• _Exercise description_:
The reply is to be an exact repetition of the entries that follow, with each picture left out.

-- Material supplied follows --

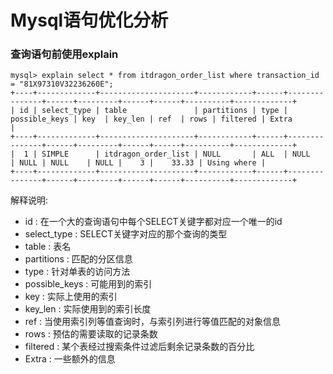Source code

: # Mysql语句优化分析
### 查询语句前使用explain
```
mysql> explain select * from itdragon_order_list where transaction_id = "81X97310V32236260E";
+----+-------------+---------------------+------------+------+---------------+------+---------+------+------+----------+-------------+
| id | select_type | table               | partitions | type | possible_keys | key  | key_len | ref  | rows | filtered | Extra       |
+----+-------------+---------------------+------------+------+---------------+------+---------+------+------+----------+-------------+
|  1 | SIMPLE      | itdragon_order_list | NULL       | ALL  | NULL          | NULL | NULL    | NULL |    3 |    33.33 | Using where |
+----+-------------+---------------------+------------+------+---------------+------+---------+------+------+----------+-------------+
```
解释说明:
- id : 在一个大的查询语句中每个SELECT关键字都对应一个唯一的id
- select_type : SELECT关键字对应的那个查询的类型
- table : 表名
- partitions : 匹配的分区信息
- type : 针对单表的访问方法
- possible_keys : 可能用到的索引
- key : 实际上使用的索引
- key_len : 实际使用到的索引长度
- ref : 当使用索引列等值查询时，与索引列进行等值匹配的对象信息
- rows : 预估的需要读取的记录条数
- filtered : 某个表经过搜索条件过滤后剩余记录条数的百分比
- Extra : 一些额外的信息
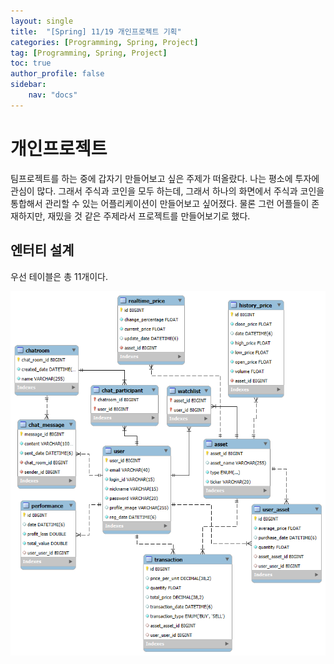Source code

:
 ```yaml
---
layout: single
title:  "[Spring] 11/19 개인프로젝트 기획"
categories: [Programming, Spring, Project]
tag: [Programming, Spring, Project]
toc: true
author_profile: false
sidebar:
    nav: "docs"
---
```


# 개인프로젝트

팀프로젝트를 하는 중에 갑자기 만들어보고 싶은 주제가 떠올랐다. 나는 평소에 투자에 관심이 많다. 그래서 주식과 코인을 모두 하는데, 그래서 하나의 화면에서 주식과 코인을 통합해서 관리할 수 있는 어플리케이션이 만들어보고 싶어졌다. 물론 그런 어플들이 존재하지만, 재밌을 것 같은 주제라서 프로젝트를 만들어보기로 했다.

## 엔터티 설계

우선 테이블은 총 11개이다.

![ERD](/images/2024-11-19-개인프로젝트/ERD.png)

-- Material supplied concluded --

• _Reply to the task_:
Source code

: # Mysql语句优化分析
### 查询语句前使用explain
```
mysql> explain select * from itdragon_order_list where transaction_id = "81X97310V32236260E";
+----+-------------+---------------------+------------+------+---------------+------+---------+------+------+----------+-------------+
| id | select_type | table               | partitions | type | possible_keys | key  | key_len | ref  | rows | filtered | Extra       |
+----+-------------+---------------------+------------+------+---------------+------+---------+------+------+----------+-------------+
|  1 | SIMPLE      | itdragon_order_list | NULL       | ALL  | NULL          | NULL | NULL    | NULL |    3 |    33.33 | Using where |
+----+-------------+---------------------+------------+------+---------------+------+---------+------+------+----------+-------------+
```
解释说明:
- id : 在一个大的查询语句中每个SELECT关键字都对应一个唯一的id
- select_type : SELECT关键字对应的那个查询的类型
- table : 表名
- partitions : 匹配的分区信息
- type : 针对单表的访问方法
- possible_keys : 可能用到的索引
- key : 实际上使用的索引
- key_len : 实际使用到的索引长度
- ref : 当使用索引列等值查询时，与索引列进行等值匹配的对象信息
- rows : 预估的需要读取的记录条数
- filtered : 某个表经过搜索条件过滤后剩余记录条数的百分比
- Extra : 一些额外的信息
Source code

:
 ```yaml
---
layout: single
title:  "[Spring] 11/19 개인프로젝트 기획"
categories: [Programming, Spring, Project]
tag: [Programming, Spring, Project]
toc: true
author_profile: false
sidebar:
    nav: "docs"
---
```


# 개인프로젝트

팀프로젝트를 하는 중에 갑자기 만들어보고 싶은 주제가 떠올랐다. 나는 평소에 투자에 관심이 많다. 그래서 주식과 코인을 모두 하는데, 그래서 하나의 화면에서 주식과 코인을 통합해서 관리할 수 있는 어플리케이션이 만들어보고 싶어졌다. 물론 그런 어플들이 존재하지만, 재밌을 것 같은 주제라서 프로젝트를 만들어보기로 했다.

## 엔터티 설계

우선 테이블은 총 11개이다.

![ERD](/images/2024-11-19-개인프로젝트/ERD.png)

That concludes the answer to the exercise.